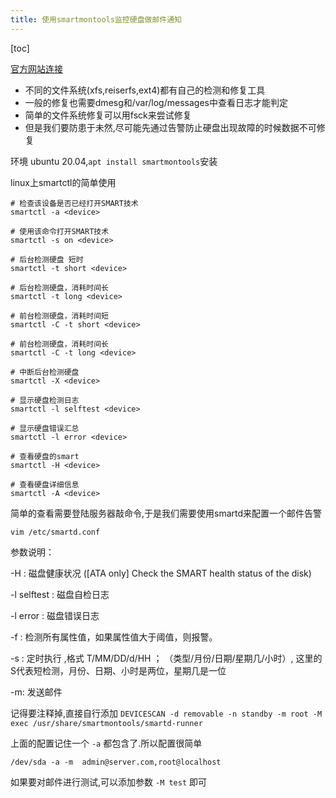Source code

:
 ```yaml
---
title: 使用smartmontools监控硬盘做邮件通知
---
```


[toc]

[官方网站连接](https://www.smartmontools.org/)

- 不同的文件系统(xfs,reiserfs,ext4)都有自己的检测和修复工具
- 一般的修复也需要dmesg和/var/log/messages中查看日志才能判定
- 简单的文件系统修复可以用fsck来尝试修复
- 但是我们要防患于未然,尽可能先通过告警防止硬盘出现故障的时候数据不可修复

环境 ubuntu 20.04,`apt install smartmontools`安装

linux上smartctl的简单使用
``` shell
# 检查该设备是否已经打开SMART技术
smartctl -a <device>

# 使用该命令打开SMART技术
smartctl -s on <device>  

# 后台检测硬盘 短时
smartctl -t short <device>  

# 后台检测硬盘，消耗时间长
smartctl -t long <device>

# 前台检测硬盘，消耗时间短
smartctl -C -t short <device>

# 前台检测硬盘，消耗时间长
smartctl -C -t long <device>

# 中断后台检测硬盘
smartctl -X <device> 

# 显示硬盘检测日志
smartctl -l selftest <device>  

# 显示硬盘错误汇总
smartctl -l error <device> 

# 查看硬盘的smart
smartctl -H <device>

# 查看硬盘详细信息
smartctl -A <device>
```

简单的查看需要登陆服务器敲命令,于是我们需要使用smartd来配置一个邮件告警

`vim /etc/smartd.conf`

参数说明：

-H :  磁盘健康状况 ([ATA only] Check the SMART health status of the disk)

-l selftest : 磁盘自检日志

-l error : 磁盘错误日志

-f  : 检测所有属性值，如果属性值大于阈值，则报警。

-s :  定时执行  ,格式  T/MM/DD/d/HH  ；  （类型/月份/日期/星期几/小时）, 这里的S代表短检测，月份、日期、小时是两位，星期几是一位

-m: 发送邮件

记得要注释掉,直接自行添加 `DEVICESCAN -d removable -n standby -m root -M exec /usr/share/smartmontools/smartd-runner`

上面的配置记住一个 `-a` 都包含了.所以配置很简单 

`/dev/sda -a -m  admin@server.com,root@localhost`

如果要对邮件进行测试,可以添加参数 `-M test` 即可

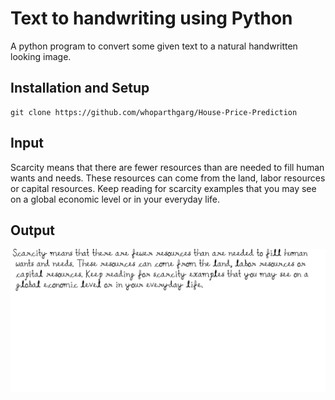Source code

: # Text to handwriting using Python
A python program to convert some given text to a natural handwritten looking image.

## Installation and Setup
```
git clone https://github.com/whoparthgarg/House-Price-Prediction
```
## Input
Scarcity means that there are fewer resources than are needed to fill human wants and needs. These resources can come from the land, labor resources or capital resources. Keep reading for scarcity examples that you may see on a global economic level or in your everyday life.

## Output
<center><img src="handwriting.png" alt="logo"></center>
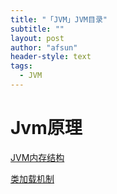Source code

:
 ```yaml
---
title: "「JVM」JVM目录"
subtitle: ""
layout: post
author: "afsun"
header-style: text
tags:
  - JVM
---
```

# Jvm原理

[JVM内存结构](../2020-05-11-JVM-内存结构)

[类加载机制](../2020-05-11-JVM-类加载机制)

--------

• _Goal of the exercise_:
Go through the records above and, whenever a line includes the word "handwriting", copy it.

• _Problem solution_:
: # Text to handwriting using Python
<center><img src="handwriting.png" alt="logo"></center>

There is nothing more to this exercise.